*** Data to process ***

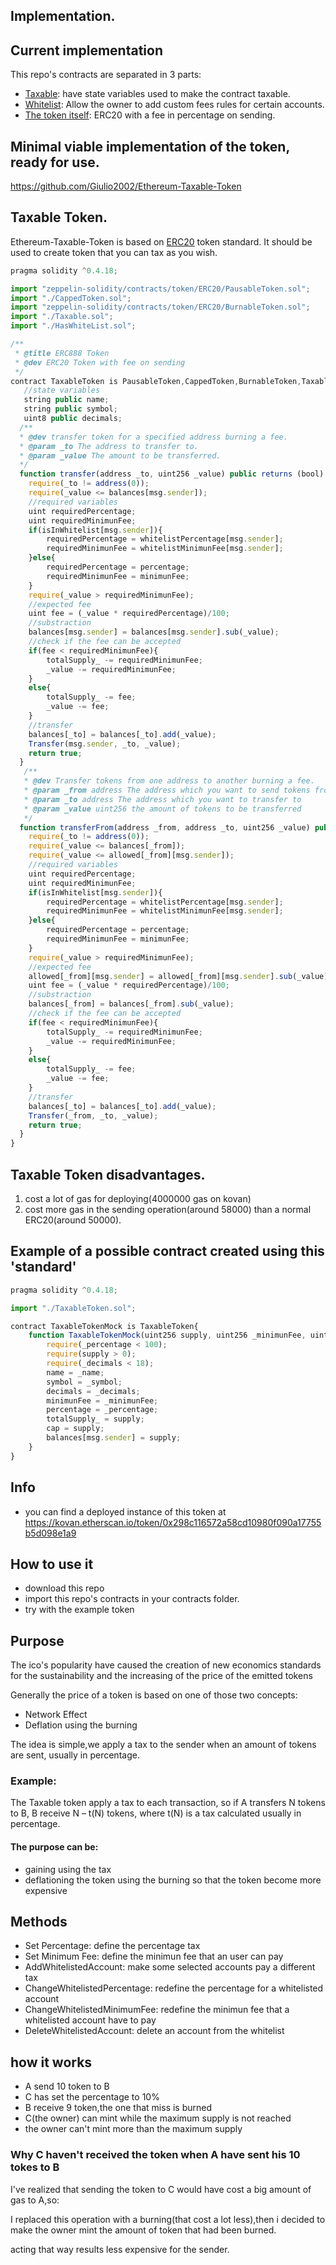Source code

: ## Implementation.

## Current implementation

This repo's contracts are separated in 3 parts:

- [Taxable](https://github.com/Giulio2002/Ethereum-Taxable-Token/blob/master/contracts/Taxable.sol): have state variables used to make the contract taxable.
- [Whitelist](https://github.com/Giulio2002/Ethereum-Taxable-Token/blob/master/contracts/HasWhiteList.sol): Allow the owner to add custom fees rules for certain accounts.
- [The token itself](https://github.com/Giulio2002/Ethereum-Taxable-Token/blob/master/contracts/TaxableToken.sol): ERC20 with a fee in percentage on sending.

## Minimal viable implementation of the token, ready for use.

https://github.com/Giulio2002/Ethereum-Taxable-Token

## Taxable Token.

Ethereum-Taxable-Token is based on [ERC20](https://github.com/OpenZeppelin/zeppelin-solidity/tree/master/contracts/token/ERC20) token standard. It should be used to create token that you can tax as you wish.

```js
pragma solidity ^0.4.18;

import "zeppelin-solidity/contracts/token/ERC20/PausableToken.sol";
import "./CappedToken.sol";
import "zeppelin-solidity/contracts/token/ERC20/BurnableToken.sol";
import "./Taxable.sol";
import "./HasWhiteList.sol";

/**
 * @title ERC888 Token
 * @dev ERC20 Token with fee on sending
 */
contract TaxableToken is PausableToken,CappedToken,BurnableToken,Taxable,HasWhiteList{
   //state variables
   string public name;
   string public symbol;
   uint8 public decimals;
  /**
  * @dev transfer token for a specified address burning a fee.
  * @param _to The address to transfer to.
  * @param _value The amount to be transferred.
  */
  function transfer(address _to, uint256 _value) public returns (bool) {
    require(_to != address(0));
    require(_value <= balances[msg.sender]);
    //required variables
    uint requiredPercentage;
    uint requiredMinimunFee;
    if(isInWhitelist[msg.sender]){
        requiredPercentage = whitelistPercentage[msg.sender];
        requiredMinimunFee = whitelistMinimunFee[msg.sender];
    }else{
        requiredPercentage = percentage;
        requiredMinimunFee = minimunFee;
    }
    require(_value > requiredMinimunFee);
    //expected fee
    uint fee = (_value * requiredPercentage)/100;
    //substraction
    balances[msg.sender] = balances[msg.sender].sub(_value);
    //check if the fee can be accepted
    if(fee < requiredMinimunFee){
        totalSupply_ -= requiredMinimunFee;
        _value -= requiredMinimunFee;
    }
    else{
        totalSupply_ -= fee;
        _value -= fee;
    }
    //transfer
    balances[_to] = balances[_to].add(_value);
    Transfer(msg.sender, _to, _value);
    return true;
  }
   /**
   * @dev Transfer tokens from one address to another burning a fee.
   * @param _from address The address which you want to send tokens from
   * @param _to address The address which you want to transfer to
   * @param _value uint256 the amount of tokens to be transferred
   */
  function transferFrom(address _from, address _to, uint256 _value) public returns (bool) {
    require(_to != address(0));
    require(_value <= balances[_from]);
    require(_value <= allowed[_from][msg.sender]);
    //required variables
    uint requiredPercentage;
    uint requiredMinimunFee;
    if(isInWhitelist[msg.sender]){
        requiredPercentage = whitelistPercentage[msg.sender];
        requiredMinimunFee = whitelistMinimunFee[msg.sender];
    }else{
        requiredPercentage = percentage;
        requiredMinimunFee = minimunFee;
    }
    require(_value > requiredMinimunFee);
    //expected fee
    allowed[_from][msg.sender] = allowed[_from][msg.sender].sub(_value);
    uint fee = (_value * requiredPercentage)/100;
    //substraction
    balances[_from] = balances[_from].sub(_value);
    //check if the fee can be accepted
    if(fee < requiredMinimunFee){
        totalSupply_ -= requiredMinimunFee;
        _value -= requiredMinimunFee;
    }
    else{
        totalSupply_ -= fee;
        _value -= fee;
    }
    //transfer
    balances[_to] = balances[_to].add(_value);
    Transfer(_from, _to, _value);
    return true;
  }
}
```

## Taxable Token disadvantages.
  1. cost a lot of gas for deploying(4000000 gas on kovan)
  2. cost more gas in the sending operation(around 58000) than a normal ERC20(around 50000).

## Example of a possible contract created using this 'standard'

```js
pragma solidity ^0.4.18;

import "./TaxableToken.sol";

contract TaxableTokenMock is TaxableToken{
    function TaxableTokenMock(uint256 supply, uint256 _minimunFee, uint8 _percentage,string _name,string _symbol,uint8 _decimals) public{
        require(_percentage < 100);
        require(supply > 0);
        require(_decimals < 18);
        name = _name;
        symbol = _symbol;
        decimals = _decimals;
        minimunFee = _minimunFee;
        percentage = _percentage;
        totalSupply_ = supply;
        cap = supply;
        balances[msg.sender] = supply;
    }
}
```
## Info
* you can find a deployed instance of this token at https://kovan.etherscan.io/token/0x298c116572a58cd10980f090a17755b5d098e1a9
## How to use it
 * download this repo
 * import this repo's contracts in your contracts folder.
 * try with the example token
 
## Purpose
The ico's popularity have caused the creation of new economics standards for the sustainability and the increasing of the price of the emitted tokens 

Generally the price of a token is based on one of those two concepts:

   * Network Effect
   * Deflation using the burning

The idea is simple,we apply a tax to the sender when an amount of tokens are sent, usually in percentage.

### Example:

The Taxable token apply a tax to each transaction, so if A transfers N tokens to B, B receive N – t(N) tokens, where t(N) is a tax calculated usually in percentage.

#### The purpose can be:
 * gaining using the tax
 * deflationing the token using the burning so that the token become more expensive

## Methods

   * Set Percentage: define the percentage tax
   * Set Minimum Fee: define the minimun fee that an user can pay
   * AddWhitelistedAccount: make some selected accounts pay a different tax
   * ChangeWhitelistedPercentage: redefine the percentage for a whitelisted account
   * ChangeWhitelistedMinimumFee: redefine the minimun fee that a whitelisted account have to pay
   * DeleteWhitelistedAccount: delete an account from the whitelist
## how it works
   * A send 10 token to B
   * C has set the percentage to 10%
   * B receive 9 token,the one that miss is burned
   * C(the owner) can mint while the maximum supply is not reached
   * the owner can't mint more than the maximum supply
### Why C haven't received the token when A have sent his 10 tokes to B
I've realized that sending the token to C would have cost a big amount of gas to A,so: 

I replaced this operation with a burning(that cost a lot less),then i decided to make the owner mint the amount of token that had been burned.

acting that way results less expensive for the sender.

*** End of Data to process ***

**What the task asks:** Find the lines above holding the word "operation" and show them.

**Answer area:**
  2. cost more gas in the sending operation(around 58000) than a normal ERC20(around 50000).
I replaced this operation with a burning(that cost a lot less),then i decided to make the owner mint the amount of token that had been burned.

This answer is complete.